Over the years I've gotten numerous emails asking me to do a post detailing how I brew. This post is the answer to those requests. What follows is not the only way, or necessarily the best way, but it is how I brew. The pictures were taken during the brew day for my Citra Pale Ale, a relatively simple, moderate gravity batch. This post is not intended to be a complete guide on homebrewing (How to Brew is what you should read for that), but hopefully it will provide some insight by elaborating on why I've decide to do things in specific ways. If it seems like I've left something out let me know, and I'll add it.
This is my 7.5 gallon aluminum turkey fryer pot. It has served me well for 5 years. I don't regret going aluminum because it is lighter, cheaper, and has better heat conductivity than stainless steel. Your hot liquor tank (HLT) needs to be at least as big as your finished batch size, but bigger is always better.
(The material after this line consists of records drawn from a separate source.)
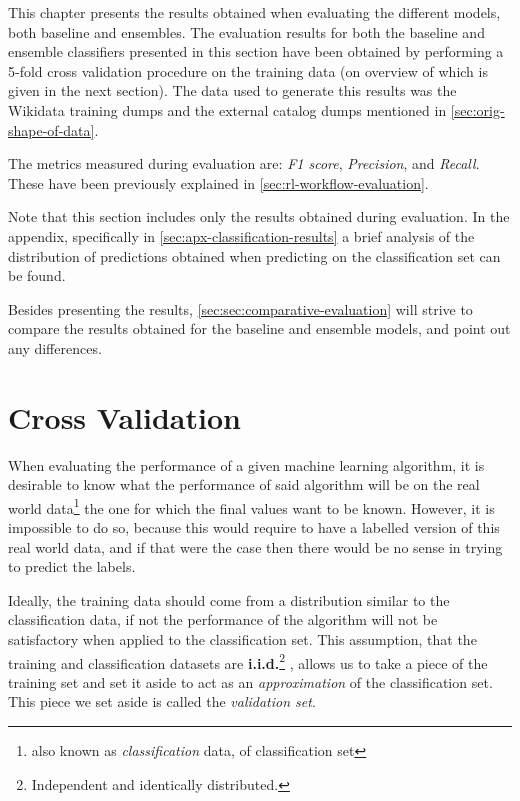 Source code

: \documentclass[epsfig,a4paper,11pt,titlepage,twoside,openany]{book}
\begin{document}
This chapter presents the results obtained when evaluating the different models, both baseline and ensembles. The evaluation results for both the baseline and ensemble classifiers presented in this section have been obtained by performing a 5-fold cross validation procedure on the training data (on overview of which is given in the next section). The data used to generate this results was the Wikidata training dumps and the external catalog dumps mentioned in \autoref{sec:orig-shape-of-data}.

The metrics measured during evaluation are: \textit{F1 score}, \textit{Precision}, and \textit{Recall}. These have been previously explained in \autoref{sec:rl-workflow-evaluation}. 

Note that this section includes only the results obtained during evaluation. In the appendix, specifically in \autoref{sec:apx-classification-results} a brief analysis of the distribution of predictions obtained when predicting on the classification set can be found.

Besides presenting the results, \autoref{sec:sec:comparative-evaluation} will strive to compare the results obtained for the baseline and ensemble models, and point out any differences.


\section{Cross Validation}
\label{sec:cross-validation}

When evaluating the performance of a given machine learning algorithm, it is desirable to know what the performance of said algorithm will be on the real world data\footnote{also known as \textit{classification} data, of classification set} the one for which the final values want to be known. However, it is impossible to do so, because this would require to have a labelled version of this real world data, and if that were the case then there would be no sense in trying to predict the labels. 

Ideally, the training data should come from a distribution similar to the classification data, if not the performance of the algorithm will not be satisfactory when applied to the classification set. This assumption, that the training and classification datasets are \textbf{i.i.d.}\footnote{Independent and identically distributed.} \cite{clauset2011brief}, allows us to take a piece of the training set and set it aside to act as an \textit{approximation} of the classification set. This piece we set aside is called the \textit{validation set}. 
\end{document}
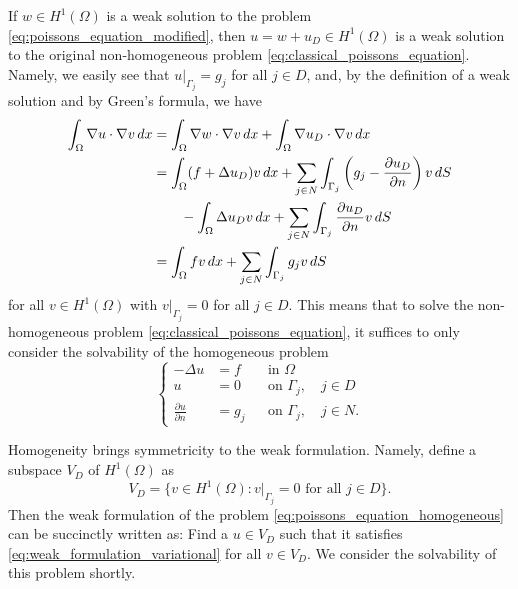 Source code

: \documentclass[english, 12pt, a4paper, sci, utf8, a-2b, online]{aaltothesis}
\theoremstyle{definition}
\theoremstyle{plain}
\newcommand*\diff{\mathop{}\!d}
\numberwithin{equation}{section}
\begin{document}
If $w \in H^1(\Omega)$ is a weak solution to the problem
\eqref{eq:poissons_equation_modified}, then $u = w + u_D \in H^1(\Omega)$
is a weak solution to the original non-homogeneous problem
\eqref{eq:classical_poissons_equation}. Namely, we easily see that
$u|_{\Gamma_j} = g_j$ for all $j \in D$, and, by the definition of
a weak solution and by Green's formula, we have
\begin{align*}
    \int_{\Omega} \nabla u \cdot \nabla v \diff x
    &= \int_{\Omega} \nabla w \cdot \nabla v \diff x
        + \int_{\Omega} \nabla u_D \cdot \nabla v \diff x \\
    &= \int_{\Omega} (f + \Delta u_D) v \diff x
        + \sum_{j \in N} \int_{\Gamma_j}
            \left( g_j - \frac{\partial u_D}{\partial n} \right) v \diff S \\
    &\hspace{7mm} - \int_{\Omega} \Delta u_D v \diff x
                    + \sum_{j \in N} \int_{\Gamma_j}
                        \frac{\partial u_D}{\partial n} v \diff S \\
    &= \int_{\Omega} fv \diff x + \sum_{j \in N} \int_{\Gamma_j} g_j v \diff S
\end{align*}
for all $v \in H^1(\Omega)$ with $v|_{\Gamma_j} = 0$ for all $j \in D$.
This means that to solve the non-homogeneous problem 
\eqref{eq:classical_poissons_equation}, it suffices to only consider the solvability
of the homogeneous problem
\begin{equation}
    \label{eq:poissons_equation_homogeneous}
    \left\{
        \begin{aligned}
            -\Delta u &= f && \text{in } \Omega \\
            u &= 0 && \text{on } \Gamma_j, \quad j \in D \\
            \frac{\partial u}{\partial n} &= g_j && \text{on } \Gamma_j,
            \quad j \in N.
        \end{aligned}
    \right.
\end{equation}

Homogeneity brings symmetricity to the weak formulation.
Namely, define a subspace $V_D$ of $H^1(\Omega)$ as
\begin{equation*}
    V_D = \{ v \in H^1(\Omega) :
        v|_{\Gamma_j} = 0 \text{ for all } j \in D \}.
\end{equation*}
Then the weak formulation of the problem \eqref{eq:poissons_equation_homogeneous}
can be succinctly written as: Find a $u \in V_D$ such that it satisfies
\eqref{eq:weak_formulation_variational} for all $v \in V_D$.
We consider the solvability of this problem shortly.
\end{document}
On top I keep boxes of supplies. One contains all my liquids and powders (water salts, yeast nutrient, Whirlfloc, acids etc...) and the other contains small equipment (airlocks, stoppers, caps, bottling wax, oak cubes etc...). Sanitizers and cleaners go in the middle. Eventually I'd like to get some nice shelves to put everything out on, but for the time being this keeps everything together.
Northern Brewer. I tried to build my own at first, but I was never able to get it leak-proof. It is a good idea to use Teflon tape on any threaded connections (like the one I have between the bulkhead and ball valve) to ensure they don't start leaking while you are in the middle of a mash/sparge.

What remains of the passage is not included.